Citus Migration Example
^^^^^^^^^^^^^^^^^^^^^^^
With the migration command as above, pgloader adds the column ``company_id``
to the tables that have a direct or indirect foreign key reference to the
``companies`` table.
We run pgloader using the following command, where the file
`./test/citus/company.load
<https://github.com/dimitri/pgloader/blob/master/test/citus/company.load>`_
contains the pgloader command as shown above.
::
$ pgloader --client-min-messages sql ./test/citus/company.load
The following SQL statements are all extracted from the log messages that
the pgloader command outputs. We are going to have a look at the
`impressions` table. It gets created with a new column `company_id` in the
first position, as follows:
::
CREATE TABLE "public"."impressions"
(
company_id bigint,
"id" bigserial,
"ad_id" bigint default NULL,
"seen_at" timestamp with time zone default NULL,
"site_url" text default NULL,
"cost_per_impression_usd" numeric(20,10) default NULL,
"user_ip" inet default NULL,
"user_data" jsonb default NULL
);
The original schema for this table does not have the `company_id` column,
which means pgloader now needs to change the primary key definition, the
foreign keys constraints definitions from and to this table, and also to
*backfill* the `company_id` data to this table when doing the COPY phase of
the migration.
Then once the tables have been created, pgloader executes the following SQL
statements::
SELECT create_distributed_table('"public"."companies"', 'id');
SELECT create_distributed_table('"public"."campaigns"', 'company_id');
SELECT create_distributed_table('"public"."ads"', 'company_id');
SELECT create_distributed_table('"public"."clicks"', 'company_id');
SELECT create_distributed_table('"public"."impressions"', 'company_id');
Then when copying the data from the source PostgreSQL database to the new
Citus tables, the new column (here ``company_id``) needs to be backfilled
from the source tables. Here's the SQL query that pgloader uses as a data
source for the ``ads`` table in our example:
::
SELECT "campaigns".company_id::text, "ads".id::text, "ads".campaign_id::text,
"ads".name::text, "ads".image_url::text, "ads".target_url::text,
"ads".impressions_count::text, "ads".clicks_count::text,
"ads".created_at::text, "ads".updated_at::text
FROM "public"."ads"
JOIN "public"."campaigns"
ON ads.campaign_id = campaigns.id
The ``impressions`` table has an indirect foreign key reference to the
``company`` table, which is the table where the distribution key is
specified. pgloader will discover that itself from walking the PostgreSQL
catalogs, and you may also use the following specification in the pgloader
command to explicitely add the indirect dependency:
::
distribute impressions using company_id from ads, campaigns
Given this schema, the SQL query used by pgloader to fetch the data for the
`impressions` table is the following, implementing online backfilling of the
data:
::
SELECT "campaigns".company_id::text, "impressions".id::text,
"impressions".ad_id::text, "impressions".seen_at::text,
"impressions".site_url::text,
"impressions".cost_per_impression_usd::text,
"impressions".user_ip::text,
"impressions".user_data::text
FROM "public"."impressions"
JOIN "public"."ads"
ON impressions.ad_id = ads.id
JOIN "public"."campaigns"
ON ads.campaign_id = campaigns.id
When the data copying is done, then pgloader also has to install the indexes
supporting the primary keys, and add the foreign key definitions to the
schema. Those definitions are not the same as in the source schema, because
of the adding of the distribution column to the table: we need to also add
the column to the primary key and the foreign key constraints.
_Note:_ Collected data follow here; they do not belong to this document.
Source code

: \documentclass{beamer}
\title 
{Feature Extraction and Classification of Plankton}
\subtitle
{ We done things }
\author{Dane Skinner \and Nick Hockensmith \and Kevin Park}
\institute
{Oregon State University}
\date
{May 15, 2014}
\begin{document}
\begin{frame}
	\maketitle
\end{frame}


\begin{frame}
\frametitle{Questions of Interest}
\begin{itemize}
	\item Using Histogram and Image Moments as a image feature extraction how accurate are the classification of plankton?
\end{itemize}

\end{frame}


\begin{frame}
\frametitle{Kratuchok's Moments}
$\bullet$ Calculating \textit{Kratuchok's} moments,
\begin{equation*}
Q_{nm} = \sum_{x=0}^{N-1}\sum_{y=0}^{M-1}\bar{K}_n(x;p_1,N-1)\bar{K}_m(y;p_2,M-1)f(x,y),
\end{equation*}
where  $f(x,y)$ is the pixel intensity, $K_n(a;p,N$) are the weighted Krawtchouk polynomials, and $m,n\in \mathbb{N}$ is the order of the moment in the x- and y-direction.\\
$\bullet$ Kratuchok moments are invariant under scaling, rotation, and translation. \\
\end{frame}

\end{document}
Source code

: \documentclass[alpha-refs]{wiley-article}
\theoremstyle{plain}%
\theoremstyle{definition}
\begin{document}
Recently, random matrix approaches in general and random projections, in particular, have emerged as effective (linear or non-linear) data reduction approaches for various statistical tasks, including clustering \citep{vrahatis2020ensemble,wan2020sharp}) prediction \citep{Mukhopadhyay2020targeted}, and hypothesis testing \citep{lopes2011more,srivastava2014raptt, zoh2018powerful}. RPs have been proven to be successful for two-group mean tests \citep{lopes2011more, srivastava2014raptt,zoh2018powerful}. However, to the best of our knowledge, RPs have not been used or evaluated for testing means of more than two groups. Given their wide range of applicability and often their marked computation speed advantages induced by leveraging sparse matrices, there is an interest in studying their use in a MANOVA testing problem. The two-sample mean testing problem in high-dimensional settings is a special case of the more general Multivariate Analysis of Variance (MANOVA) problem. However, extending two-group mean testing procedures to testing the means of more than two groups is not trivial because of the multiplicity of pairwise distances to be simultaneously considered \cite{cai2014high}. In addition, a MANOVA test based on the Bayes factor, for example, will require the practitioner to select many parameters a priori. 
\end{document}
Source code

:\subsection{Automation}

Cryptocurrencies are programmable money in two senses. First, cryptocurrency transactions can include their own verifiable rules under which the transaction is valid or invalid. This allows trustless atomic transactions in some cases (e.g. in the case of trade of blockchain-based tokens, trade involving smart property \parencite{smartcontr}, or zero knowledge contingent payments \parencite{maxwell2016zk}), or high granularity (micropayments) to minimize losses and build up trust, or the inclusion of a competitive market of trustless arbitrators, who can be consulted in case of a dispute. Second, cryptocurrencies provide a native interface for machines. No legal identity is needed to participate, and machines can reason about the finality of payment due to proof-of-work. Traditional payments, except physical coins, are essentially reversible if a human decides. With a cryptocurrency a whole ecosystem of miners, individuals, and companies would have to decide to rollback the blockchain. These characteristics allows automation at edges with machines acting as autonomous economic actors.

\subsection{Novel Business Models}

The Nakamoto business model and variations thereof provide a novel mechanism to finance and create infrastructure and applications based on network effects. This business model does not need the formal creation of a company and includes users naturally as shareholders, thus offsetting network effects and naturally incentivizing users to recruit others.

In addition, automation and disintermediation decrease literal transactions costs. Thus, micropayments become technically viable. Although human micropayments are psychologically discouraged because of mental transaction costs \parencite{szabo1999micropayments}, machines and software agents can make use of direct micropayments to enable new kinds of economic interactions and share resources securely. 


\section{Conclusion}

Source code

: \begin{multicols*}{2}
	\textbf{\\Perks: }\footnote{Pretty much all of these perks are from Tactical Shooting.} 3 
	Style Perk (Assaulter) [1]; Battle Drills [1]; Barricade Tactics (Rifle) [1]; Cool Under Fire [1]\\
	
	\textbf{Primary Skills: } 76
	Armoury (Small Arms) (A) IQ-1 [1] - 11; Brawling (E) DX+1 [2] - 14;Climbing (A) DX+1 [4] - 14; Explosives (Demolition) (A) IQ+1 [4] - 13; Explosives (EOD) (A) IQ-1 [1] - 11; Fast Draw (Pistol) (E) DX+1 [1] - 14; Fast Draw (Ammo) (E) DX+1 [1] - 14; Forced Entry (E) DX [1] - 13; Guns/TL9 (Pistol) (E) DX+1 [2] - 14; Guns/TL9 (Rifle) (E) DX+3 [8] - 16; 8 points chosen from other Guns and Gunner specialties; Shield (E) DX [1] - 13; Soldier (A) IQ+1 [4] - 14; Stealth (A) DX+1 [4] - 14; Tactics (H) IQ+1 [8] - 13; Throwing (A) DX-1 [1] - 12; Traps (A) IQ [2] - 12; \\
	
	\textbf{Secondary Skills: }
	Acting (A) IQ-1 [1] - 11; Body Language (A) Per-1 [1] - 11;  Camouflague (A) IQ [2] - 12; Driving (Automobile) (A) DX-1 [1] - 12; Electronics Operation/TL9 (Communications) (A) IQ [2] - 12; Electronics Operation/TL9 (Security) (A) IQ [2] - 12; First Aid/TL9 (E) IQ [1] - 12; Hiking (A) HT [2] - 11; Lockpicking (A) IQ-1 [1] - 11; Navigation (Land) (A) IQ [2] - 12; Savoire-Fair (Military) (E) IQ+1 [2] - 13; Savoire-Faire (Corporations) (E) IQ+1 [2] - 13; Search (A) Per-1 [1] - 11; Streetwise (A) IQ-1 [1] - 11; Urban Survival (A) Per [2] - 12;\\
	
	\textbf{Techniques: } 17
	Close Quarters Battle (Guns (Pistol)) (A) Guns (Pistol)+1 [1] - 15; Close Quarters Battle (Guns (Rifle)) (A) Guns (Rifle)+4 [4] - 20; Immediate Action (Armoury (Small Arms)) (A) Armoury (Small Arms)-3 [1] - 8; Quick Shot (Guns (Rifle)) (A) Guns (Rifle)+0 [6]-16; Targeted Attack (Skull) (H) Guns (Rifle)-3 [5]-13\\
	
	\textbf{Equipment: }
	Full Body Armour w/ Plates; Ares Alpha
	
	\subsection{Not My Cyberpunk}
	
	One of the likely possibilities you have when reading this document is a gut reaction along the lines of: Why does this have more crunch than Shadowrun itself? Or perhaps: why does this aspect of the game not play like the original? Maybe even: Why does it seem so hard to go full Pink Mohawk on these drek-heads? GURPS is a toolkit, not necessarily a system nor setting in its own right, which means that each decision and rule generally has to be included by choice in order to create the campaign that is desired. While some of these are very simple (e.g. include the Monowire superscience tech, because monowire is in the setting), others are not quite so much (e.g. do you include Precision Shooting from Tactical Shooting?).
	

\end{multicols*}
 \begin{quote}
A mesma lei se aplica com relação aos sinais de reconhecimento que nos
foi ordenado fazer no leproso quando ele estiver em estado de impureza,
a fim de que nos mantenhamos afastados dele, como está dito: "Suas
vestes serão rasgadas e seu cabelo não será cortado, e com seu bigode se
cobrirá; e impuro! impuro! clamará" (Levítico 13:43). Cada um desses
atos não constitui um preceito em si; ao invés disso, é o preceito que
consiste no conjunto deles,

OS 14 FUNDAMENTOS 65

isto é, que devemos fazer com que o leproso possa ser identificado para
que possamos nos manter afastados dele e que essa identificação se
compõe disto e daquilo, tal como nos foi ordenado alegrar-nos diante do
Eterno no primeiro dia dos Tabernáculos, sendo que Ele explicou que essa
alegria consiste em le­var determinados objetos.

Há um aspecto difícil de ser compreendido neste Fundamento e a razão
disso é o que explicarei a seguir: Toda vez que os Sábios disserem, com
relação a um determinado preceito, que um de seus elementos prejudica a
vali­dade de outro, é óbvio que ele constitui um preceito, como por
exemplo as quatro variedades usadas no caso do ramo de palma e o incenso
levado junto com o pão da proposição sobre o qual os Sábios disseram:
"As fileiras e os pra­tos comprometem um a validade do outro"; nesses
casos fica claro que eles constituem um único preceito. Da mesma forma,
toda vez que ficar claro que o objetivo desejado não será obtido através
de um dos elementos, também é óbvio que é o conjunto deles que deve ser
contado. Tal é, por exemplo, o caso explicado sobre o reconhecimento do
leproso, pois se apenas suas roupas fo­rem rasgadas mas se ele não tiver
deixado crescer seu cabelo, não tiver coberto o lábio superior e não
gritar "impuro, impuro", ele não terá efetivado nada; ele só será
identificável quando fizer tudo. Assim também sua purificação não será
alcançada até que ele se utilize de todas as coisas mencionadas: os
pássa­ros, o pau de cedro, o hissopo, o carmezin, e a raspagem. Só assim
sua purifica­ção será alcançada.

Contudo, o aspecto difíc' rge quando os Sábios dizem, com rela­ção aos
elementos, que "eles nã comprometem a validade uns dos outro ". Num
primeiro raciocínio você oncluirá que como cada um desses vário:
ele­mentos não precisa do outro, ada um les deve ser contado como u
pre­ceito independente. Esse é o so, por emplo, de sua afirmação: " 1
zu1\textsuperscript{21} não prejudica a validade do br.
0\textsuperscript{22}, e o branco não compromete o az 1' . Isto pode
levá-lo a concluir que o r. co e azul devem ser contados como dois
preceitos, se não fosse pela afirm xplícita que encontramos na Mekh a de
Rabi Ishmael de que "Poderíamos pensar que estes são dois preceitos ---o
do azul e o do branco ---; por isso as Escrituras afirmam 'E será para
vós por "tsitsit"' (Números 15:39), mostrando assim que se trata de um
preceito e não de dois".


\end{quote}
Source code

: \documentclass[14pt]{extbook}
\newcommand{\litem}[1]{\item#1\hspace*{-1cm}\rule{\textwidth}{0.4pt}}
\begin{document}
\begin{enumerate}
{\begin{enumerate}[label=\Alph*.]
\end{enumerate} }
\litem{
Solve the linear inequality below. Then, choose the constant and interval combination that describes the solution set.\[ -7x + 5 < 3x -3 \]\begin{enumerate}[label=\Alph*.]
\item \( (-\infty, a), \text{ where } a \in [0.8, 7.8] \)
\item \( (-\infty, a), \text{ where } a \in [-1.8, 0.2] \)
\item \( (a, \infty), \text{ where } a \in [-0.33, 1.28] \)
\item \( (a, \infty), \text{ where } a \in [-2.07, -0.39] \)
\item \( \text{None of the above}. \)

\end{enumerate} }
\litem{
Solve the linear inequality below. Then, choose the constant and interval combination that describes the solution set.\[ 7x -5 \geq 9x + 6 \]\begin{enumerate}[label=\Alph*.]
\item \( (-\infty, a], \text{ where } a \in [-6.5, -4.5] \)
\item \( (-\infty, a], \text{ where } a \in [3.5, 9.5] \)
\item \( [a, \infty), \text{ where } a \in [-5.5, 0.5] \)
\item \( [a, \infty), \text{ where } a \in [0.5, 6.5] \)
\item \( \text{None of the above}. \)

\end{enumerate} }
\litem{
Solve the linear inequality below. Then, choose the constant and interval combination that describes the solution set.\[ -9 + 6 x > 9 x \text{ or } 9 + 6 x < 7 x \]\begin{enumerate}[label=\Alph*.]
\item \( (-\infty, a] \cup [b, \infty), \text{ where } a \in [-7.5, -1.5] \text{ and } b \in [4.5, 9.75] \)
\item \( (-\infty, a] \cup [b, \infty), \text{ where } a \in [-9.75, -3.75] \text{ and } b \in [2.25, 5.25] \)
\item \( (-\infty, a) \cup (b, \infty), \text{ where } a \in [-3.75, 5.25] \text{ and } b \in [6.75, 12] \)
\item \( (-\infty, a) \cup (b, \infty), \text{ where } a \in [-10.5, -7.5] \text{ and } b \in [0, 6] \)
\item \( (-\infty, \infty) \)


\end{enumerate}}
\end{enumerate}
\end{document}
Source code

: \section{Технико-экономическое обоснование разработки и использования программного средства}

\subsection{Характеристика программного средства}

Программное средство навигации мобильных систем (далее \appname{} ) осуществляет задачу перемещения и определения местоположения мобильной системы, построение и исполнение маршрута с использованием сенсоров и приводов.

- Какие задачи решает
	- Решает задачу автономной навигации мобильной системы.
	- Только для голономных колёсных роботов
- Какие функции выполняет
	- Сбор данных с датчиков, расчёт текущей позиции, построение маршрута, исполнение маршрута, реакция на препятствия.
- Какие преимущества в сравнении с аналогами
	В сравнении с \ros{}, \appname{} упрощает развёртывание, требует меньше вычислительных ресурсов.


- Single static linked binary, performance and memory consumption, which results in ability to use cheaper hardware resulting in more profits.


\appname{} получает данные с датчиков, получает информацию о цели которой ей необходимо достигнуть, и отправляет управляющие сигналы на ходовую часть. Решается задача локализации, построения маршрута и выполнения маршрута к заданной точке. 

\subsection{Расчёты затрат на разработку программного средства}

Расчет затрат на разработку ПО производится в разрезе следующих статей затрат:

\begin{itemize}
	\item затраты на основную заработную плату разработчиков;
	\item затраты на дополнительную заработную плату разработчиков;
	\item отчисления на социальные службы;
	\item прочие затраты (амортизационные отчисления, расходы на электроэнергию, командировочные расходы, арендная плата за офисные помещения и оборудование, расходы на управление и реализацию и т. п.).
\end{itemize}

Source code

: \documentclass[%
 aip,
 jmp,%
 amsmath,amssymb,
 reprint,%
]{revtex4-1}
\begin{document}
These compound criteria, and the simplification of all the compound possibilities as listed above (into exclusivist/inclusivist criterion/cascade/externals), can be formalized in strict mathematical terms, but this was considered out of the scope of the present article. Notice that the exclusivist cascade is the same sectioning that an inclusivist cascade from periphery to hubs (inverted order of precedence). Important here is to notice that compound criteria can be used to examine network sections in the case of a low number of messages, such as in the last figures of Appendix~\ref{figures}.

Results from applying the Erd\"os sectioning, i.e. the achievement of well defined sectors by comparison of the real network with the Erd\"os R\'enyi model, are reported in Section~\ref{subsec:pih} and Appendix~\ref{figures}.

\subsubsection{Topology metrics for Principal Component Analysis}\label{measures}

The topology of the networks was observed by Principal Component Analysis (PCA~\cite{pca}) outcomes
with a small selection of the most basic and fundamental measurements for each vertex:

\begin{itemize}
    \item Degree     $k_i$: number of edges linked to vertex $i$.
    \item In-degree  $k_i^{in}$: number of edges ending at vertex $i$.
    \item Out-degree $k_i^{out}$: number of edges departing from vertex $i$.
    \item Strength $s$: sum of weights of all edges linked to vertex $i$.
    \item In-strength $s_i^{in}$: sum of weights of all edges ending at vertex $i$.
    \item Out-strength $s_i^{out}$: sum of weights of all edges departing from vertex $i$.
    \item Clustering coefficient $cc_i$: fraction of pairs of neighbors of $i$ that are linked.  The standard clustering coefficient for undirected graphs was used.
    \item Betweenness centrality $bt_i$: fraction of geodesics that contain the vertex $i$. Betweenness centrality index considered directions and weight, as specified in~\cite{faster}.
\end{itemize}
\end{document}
Here's the commands issued by pgloader for the ``impressions`` table:
::
CREATE UNIQUE INDEX "impressions_pkey"
ON "public"."impressions" (company_id, id);
ALTER TABLE "public"."impressions"
ADD CONSTRAINT "impressions_ad_id_fkey"
FOREIGN KEY(company_id,ad_id)
REFERENCES "public"."ads"(company_id,id)
Given a single line of specification ``distribute companies using id`` then
pgloader implements all the necessary schema changes on the fly when
migrating to Citus, and also dynamically backfills the data.